Wherever the string "DrivingSDK" shows up in the records below, return that line.

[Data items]
====
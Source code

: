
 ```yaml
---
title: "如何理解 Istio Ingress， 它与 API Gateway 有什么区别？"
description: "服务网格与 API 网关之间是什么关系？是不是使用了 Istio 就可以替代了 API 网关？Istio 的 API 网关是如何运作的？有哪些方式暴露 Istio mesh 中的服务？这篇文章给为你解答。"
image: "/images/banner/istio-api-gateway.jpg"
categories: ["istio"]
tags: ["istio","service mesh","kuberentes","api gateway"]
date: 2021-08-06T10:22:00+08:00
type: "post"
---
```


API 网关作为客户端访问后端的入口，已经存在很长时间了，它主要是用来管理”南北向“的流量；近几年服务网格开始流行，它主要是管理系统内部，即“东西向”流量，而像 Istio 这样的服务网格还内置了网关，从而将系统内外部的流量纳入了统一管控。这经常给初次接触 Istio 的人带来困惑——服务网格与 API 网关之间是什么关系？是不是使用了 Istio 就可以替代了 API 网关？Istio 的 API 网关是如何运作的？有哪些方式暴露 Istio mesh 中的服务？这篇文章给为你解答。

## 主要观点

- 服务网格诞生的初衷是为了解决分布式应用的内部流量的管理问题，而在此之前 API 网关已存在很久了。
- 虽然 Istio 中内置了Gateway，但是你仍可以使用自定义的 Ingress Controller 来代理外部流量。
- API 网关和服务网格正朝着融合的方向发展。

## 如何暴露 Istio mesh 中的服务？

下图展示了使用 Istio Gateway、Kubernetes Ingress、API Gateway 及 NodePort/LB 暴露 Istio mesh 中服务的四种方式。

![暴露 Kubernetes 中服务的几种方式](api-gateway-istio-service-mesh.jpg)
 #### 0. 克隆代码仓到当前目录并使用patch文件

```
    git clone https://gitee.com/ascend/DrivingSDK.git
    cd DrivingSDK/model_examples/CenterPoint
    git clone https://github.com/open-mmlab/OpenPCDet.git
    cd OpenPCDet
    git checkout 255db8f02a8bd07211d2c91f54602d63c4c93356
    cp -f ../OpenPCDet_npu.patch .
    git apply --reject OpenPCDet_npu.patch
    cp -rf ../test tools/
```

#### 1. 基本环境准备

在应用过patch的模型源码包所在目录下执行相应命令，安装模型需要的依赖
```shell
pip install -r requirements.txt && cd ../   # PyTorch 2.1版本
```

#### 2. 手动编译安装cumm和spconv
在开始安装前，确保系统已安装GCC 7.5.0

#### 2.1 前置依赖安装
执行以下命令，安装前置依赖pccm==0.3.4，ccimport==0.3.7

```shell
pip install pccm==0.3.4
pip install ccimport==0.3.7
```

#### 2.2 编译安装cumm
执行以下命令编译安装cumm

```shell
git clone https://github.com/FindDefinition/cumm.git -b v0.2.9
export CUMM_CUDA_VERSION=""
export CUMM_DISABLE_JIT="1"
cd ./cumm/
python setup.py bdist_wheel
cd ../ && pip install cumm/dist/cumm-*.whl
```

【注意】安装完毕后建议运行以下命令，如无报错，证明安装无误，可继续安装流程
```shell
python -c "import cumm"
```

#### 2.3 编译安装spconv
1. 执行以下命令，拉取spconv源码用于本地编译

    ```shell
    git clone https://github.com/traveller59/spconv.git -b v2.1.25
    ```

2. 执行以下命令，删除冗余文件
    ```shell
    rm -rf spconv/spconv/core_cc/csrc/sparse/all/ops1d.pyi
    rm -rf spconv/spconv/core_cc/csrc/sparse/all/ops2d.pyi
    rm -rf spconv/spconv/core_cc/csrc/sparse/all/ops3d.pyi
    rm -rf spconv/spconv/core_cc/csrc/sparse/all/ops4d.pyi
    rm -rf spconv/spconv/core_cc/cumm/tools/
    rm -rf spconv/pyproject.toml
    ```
====
Result of the task:
    git clone https://gitee.com/ascend/DrivingSDK.git
    cd DrivingSDK/model_examples/CenterPoint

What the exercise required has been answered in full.